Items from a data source
# # # #
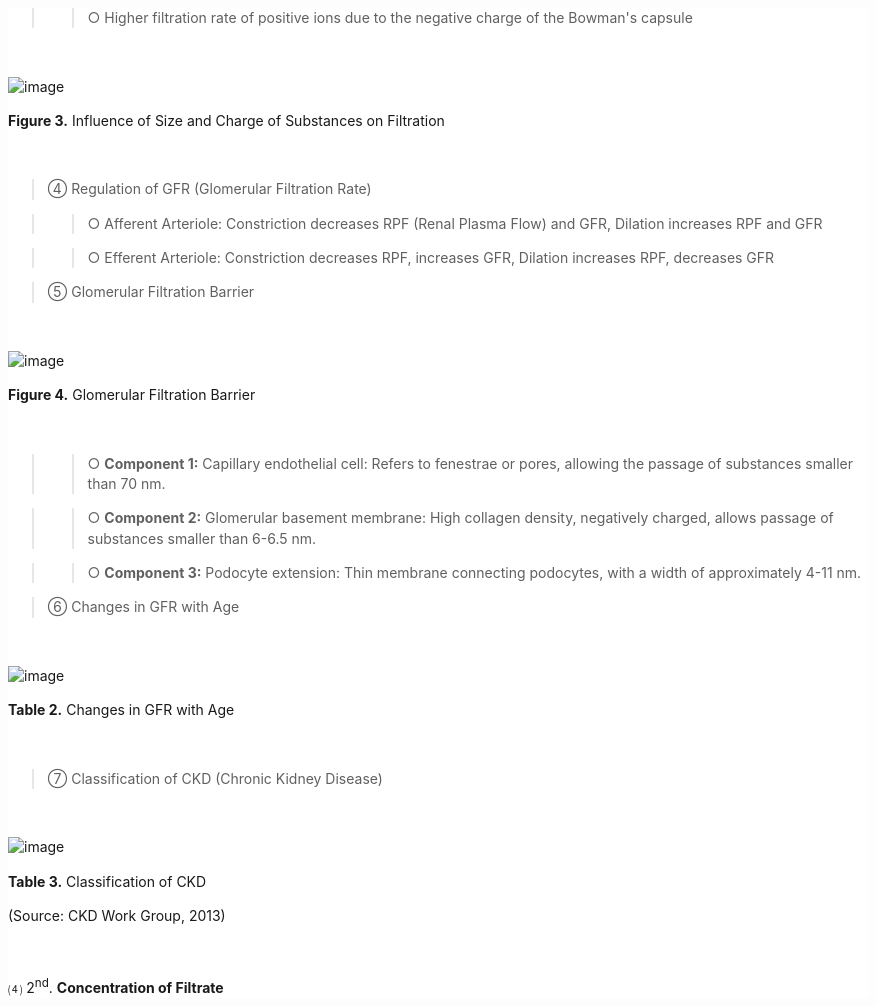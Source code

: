 >> ○ Higher filtration rate of positive ions due to the negative charge of the Bowman's capsule

<br>

![image](https://github.com/JB243/jb243.github.io/assets/55747737/5fae386c-5e7f-4f43-81ad-fc8189f0a90f)

**Figure 3.** Influence of Size and Charge of Substances on Filtration

<br>

> ④ Regulation of GFR (Glomerular Filtration Rate)

>> ○ Afferent Arteriole: Constriction decreases RPF (Renal Plasma Flow) and GFR, Dilation increases RPF and GFR

>> ○ Efferent Arteriole: Constriction decreases RPF, increases GFR, Dilation increases RPF, decreases GFR

> ⑤ Glomerular Filtration Barrier

<br>

![image](https://github.com/JB243/jb243.github.io/assets/55747737/efa62762-a244-4a91-b05c-cc8b4f390260)

**Figure 4.** Glomerular Filtration Barrier

<br>

>> ○ **Component 1:** Capillary endothelial cell: Refers to fenestrae or pores, allowing the passage of substances smaller than 70 nm.

>> ○ **Component 2:** Glomerular basement membrane: High collagen density, negatively charged, allows passage of substances smaller than 6-6.5 nm.

>> ○ **Component 3:** Podocyte extension: Thin membrane connecting podocytes, with a width of approximately 4-11 nm.

> ⑥ Changes in GFR with Age

<br>

![image](https://github.com/JB243/jb243.github.io/assets/55747737/abda88b5-cbba-4e3c-9112-ca76fdfb693f)

**Table 2.** Changes in GFR with Age

<br>

> ⑦ Classification of CKD (Chronic Kidney Disease)

<br>

![image](https://github.com/JB243/jb243.github.io/assets/55747737/dfd87273-6150-46ff-bb1d-b7b66923e916)

**Table 3.** Classification of CKD

(Source: CKD Work Group, 2013)

<br>

 ⑷ 2<sup>nd</sup>. **Concentration of Filtrate**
# # # #
- _WHAT IS REQUIRED_
Please write out exactly, and only, the lines from the beginning of the entries through the line containing "than 70 nm.", including both and skipping all pictures.

- _OUTPUT OF THE TASK_
Source code

: >> ○ Higher filtration rate of positive ions due to the negative charge of the Bowman's capsule

<br>

![image](https://github.com/JB243/jb243.github.io/assets/55747737/5fae386c-5e7f-4f43-81ad-fc8189f0a90f)

**Figure 3.** Influence of Size and Charge of Substances on Filtration

<br>

> ④ Regulation of GFR (Glomerular Filtration Rate)

>> ○ Afferent Arteriole: Constriction decreases RPF (Renal Plasma Flow) and GFR, Dilation increases RPF and GFR

>> ○ Efferent Arteriole: Constriction decreases RPF, increases GFR, Dilation increases RPF, decreases GFR

> ⑤ Glomerular Filtration Barrier

<br>

![image](https://github.com/JB243/jb243.github.io/assets/55747737/efa62762-a244-4a91-b05c-cc8b4f390260)

**Figure 4.** Glomerular Filtration Barrier

<br>

>> ○ **Component 1:** Capillary endothelial cell: Refers to fenestrae or pores, allowing the passage of substances smaller than 70 nm.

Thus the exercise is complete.